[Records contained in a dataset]
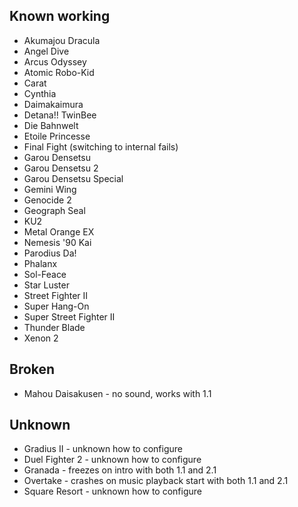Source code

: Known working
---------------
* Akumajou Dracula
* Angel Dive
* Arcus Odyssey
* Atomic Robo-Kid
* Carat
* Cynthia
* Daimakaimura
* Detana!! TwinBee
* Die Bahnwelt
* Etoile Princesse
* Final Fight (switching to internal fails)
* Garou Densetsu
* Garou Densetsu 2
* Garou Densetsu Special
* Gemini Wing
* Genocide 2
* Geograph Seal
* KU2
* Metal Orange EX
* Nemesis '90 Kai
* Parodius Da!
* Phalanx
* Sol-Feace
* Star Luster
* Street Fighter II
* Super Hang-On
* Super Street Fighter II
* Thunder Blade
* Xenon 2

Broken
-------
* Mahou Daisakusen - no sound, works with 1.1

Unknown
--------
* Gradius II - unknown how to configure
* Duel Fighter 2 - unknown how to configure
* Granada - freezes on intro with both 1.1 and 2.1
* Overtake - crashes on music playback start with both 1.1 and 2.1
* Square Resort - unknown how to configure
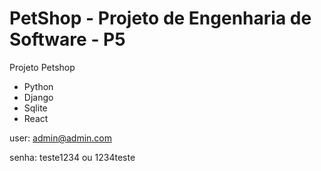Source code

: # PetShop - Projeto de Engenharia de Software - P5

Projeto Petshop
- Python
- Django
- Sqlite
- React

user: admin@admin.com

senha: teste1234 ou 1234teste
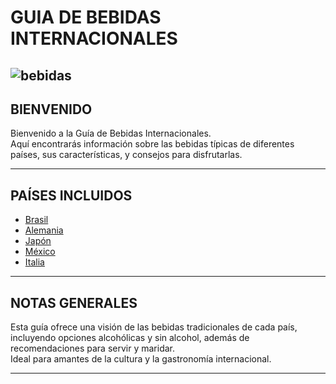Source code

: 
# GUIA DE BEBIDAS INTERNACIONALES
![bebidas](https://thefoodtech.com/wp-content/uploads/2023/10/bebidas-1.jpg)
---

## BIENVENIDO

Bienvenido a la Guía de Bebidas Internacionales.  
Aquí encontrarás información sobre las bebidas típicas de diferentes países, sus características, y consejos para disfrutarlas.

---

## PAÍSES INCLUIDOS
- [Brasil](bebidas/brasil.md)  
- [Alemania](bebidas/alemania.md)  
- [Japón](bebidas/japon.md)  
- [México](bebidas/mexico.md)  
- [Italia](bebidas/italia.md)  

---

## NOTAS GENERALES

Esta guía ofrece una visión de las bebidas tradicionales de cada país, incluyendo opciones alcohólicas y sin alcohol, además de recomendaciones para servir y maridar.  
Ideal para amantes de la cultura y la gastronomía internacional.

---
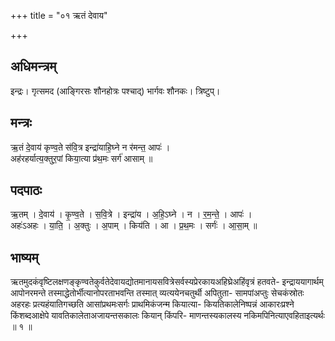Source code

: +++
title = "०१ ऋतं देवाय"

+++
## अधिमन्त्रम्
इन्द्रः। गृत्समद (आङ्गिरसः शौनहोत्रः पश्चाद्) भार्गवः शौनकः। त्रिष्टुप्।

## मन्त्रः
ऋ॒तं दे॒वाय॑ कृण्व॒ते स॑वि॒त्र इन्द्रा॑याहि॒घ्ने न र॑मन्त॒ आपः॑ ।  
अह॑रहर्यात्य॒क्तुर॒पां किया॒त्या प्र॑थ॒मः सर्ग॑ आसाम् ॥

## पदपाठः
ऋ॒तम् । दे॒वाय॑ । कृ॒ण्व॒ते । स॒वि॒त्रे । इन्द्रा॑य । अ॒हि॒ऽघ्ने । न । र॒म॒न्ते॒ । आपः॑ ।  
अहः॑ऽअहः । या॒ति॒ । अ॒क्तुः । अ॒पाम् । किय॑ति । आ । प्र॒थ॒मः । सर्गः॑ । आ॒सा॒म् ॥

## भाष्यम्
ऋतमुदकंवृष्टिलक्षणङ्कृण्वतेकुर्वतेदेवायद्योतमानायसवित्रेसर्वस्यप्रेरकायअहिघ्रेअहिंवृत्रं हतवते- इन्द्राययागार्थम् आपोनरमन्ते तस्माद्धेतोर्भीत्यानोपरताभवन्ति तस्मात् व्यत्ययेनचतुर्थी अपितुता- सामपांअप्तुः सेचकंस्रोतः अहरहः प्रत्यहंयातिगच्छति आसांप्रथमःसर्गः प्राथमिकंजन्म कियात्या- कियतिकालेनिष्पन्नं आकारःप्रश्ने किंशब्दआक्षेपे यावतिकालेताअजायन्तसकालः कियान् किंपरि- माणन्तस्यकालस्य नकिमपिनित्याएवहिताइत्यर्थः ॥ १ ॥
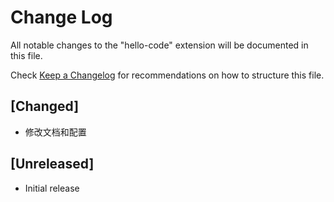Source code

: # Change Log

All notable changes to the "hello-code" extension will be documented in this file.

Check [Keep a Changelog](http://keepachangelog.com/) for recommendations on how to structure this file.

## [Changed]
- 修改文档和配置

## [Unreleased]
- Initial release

### Exercise details
When you write out the data, keep every line exact and drop the pictures.

### Reply
Source code

: Known working
---------------
* Akumajou Dracula
* Angel Dive
* Arcus Odyssey
* Atomic Robo-Kid
* Carat
* Cynthia
* Daimakaimura
* Detana!! TwinBee
* Die Bahnwelt
* Etoile Princesse
* Final Fight (switching to internal fails)
* Garou Densetsu
* Garou Densetsu 2
* Garou Densetsu Special
* Gemini Wing
* Genocide 2
* Geograph Seal
* KU2
* Metal Orange EX
* Nemesis '90 Kai
* Parodius Da!
* Phalanx
* Sol-Feace
* Star Luster
* Street Fighter II
* Super Hang-On
* Super Street Fighter II
* Thunder Blade
* Xenon 2

Broken
-------
* Mahou Daisakusen - no sound, works with 1.1

Unknown
--------
* Gradius II - unknown how to configure
* Duel Fighter 2 - unknown how to configure
* Granada - freezes on intro with both 1.1 and 2.1
* Overtake - crashes on music playback start with both 1.1 and 2.1
* Square Resort - unknown how to configure
Source code

: # PetShop - Projeto de Engenharia de Software - P5

Projeto Petshop
- Python
- Django
- Sqlite
- React

user: admin@admin.com

senha: teste1234 ou 1234teste
Source code

: 
# GUIA DE BEBIDAS INTERNACIONALES
![bebidas](https://thefoodtech.com/wp-content/uploads/2023/10/bebidas-1.jpg)
---

## BIENVENIDO

Bienvenido a la Guía de Bebidas Internacionales.  
Aquí encontrarás información sobre las bebidas típicas de diferentes países, sus características, y consejos para disfrutarlas.

---

## PAÍSES INCLUIDOS
- [Brasil](bebidas/brasil.md)  
- [Alemania](bebidas/alemania.md)  
- [Japón](bebidas/japon.md)  
- [México](bebidas/mexico.md)  
- [Italia](bebidas/italia.md)  

---

## NOTAS GENERALES

Esta guía ofrece una visión de las bebidas tradicionales de cada país, incluyendo opciones alcohólicas y sin alcohol, además de recomendaciones para servir y maridar.  
Ideal para amantes de la cultura y la gastronomía internacional.

---
Source code

: +++
title = "०१ ऋतं देवाय"

+++
## अधिमन्त्रम्
इन्द्रः। गृत्समद (आङ्गिरसः शौनहोत्रः पश्चाद्) भार्गवः शौनकः। त्रिष्टुप्।

## मन्त्रः
ऋ॒तं दे॒वाय॑ कृण्व॒ते स॑वि॒त्र इन्द्रा॑याहि॒घ्ने न र॑मन्त॒ आपः॑ ।  
अह॑रहर्यात्य॒क्तुर॒पां किया॒त्या प्र॑थ॒मः सर्ग॑ आसाम् ॥

## पदपाठः
ऋ॒तम् । दे॒वाय॑ । कृ॒ण्व॒ते । स॒वि॒त्रे । इन्द्रा॑य । अ॒हि॒ऽघ्ने । न । र॒म॒न्ते॒ । आपः॑ ।  
अहः॑ऽअहः । या॒ति॒ । अ॒क्तुः । अ॒पाम् । किय॑ति । आ । प्र॒थ॒मः । सर्गः॑ । आ॒सा॒म् ॥

## भाष्यम्
ऋतमुदकंवृष्टिलक्षणङ्कृण्वतेकुर्वतेदेवायद्योतमानायसवित्रेसर्वस्यप्रेरकायअहिघ्रेअहिंवृत्रं हतवते- इन्द्राययागार्थम् आपोनरमन्ते तस्माद्धेतोर्भीत्यानोपरताभवन्ति तस्मात् व्यत्ययेनचतुर्थी अपितुता- सामपांअप्तुः सेचकंस्रोतः अहरहः प्रत्यहंयातिगच्छति आसांप्रथमःसर्गः प्राथमिकंजन्म कियात्या- कियतिकालेनिष्पन्नं आकारःप्रश्ने किंशब्दआक्षेपे यावतिकालेताअजायन्तसकालः कियान् किंपरि- माणन्तस्यकालस्य नकिमपिनित्याएवहिताइत्यर्थः ॥ १ ॥
Source code

: # Change Log

All notable changes to the "hello-code" extension will be documented in this file.

Check [Keep a Changelog](http://keepachangelog.com/) for recommendations on how to structure this file.

## [Changed]
- 修改文档和配置

## [Unreleased]
- Initial release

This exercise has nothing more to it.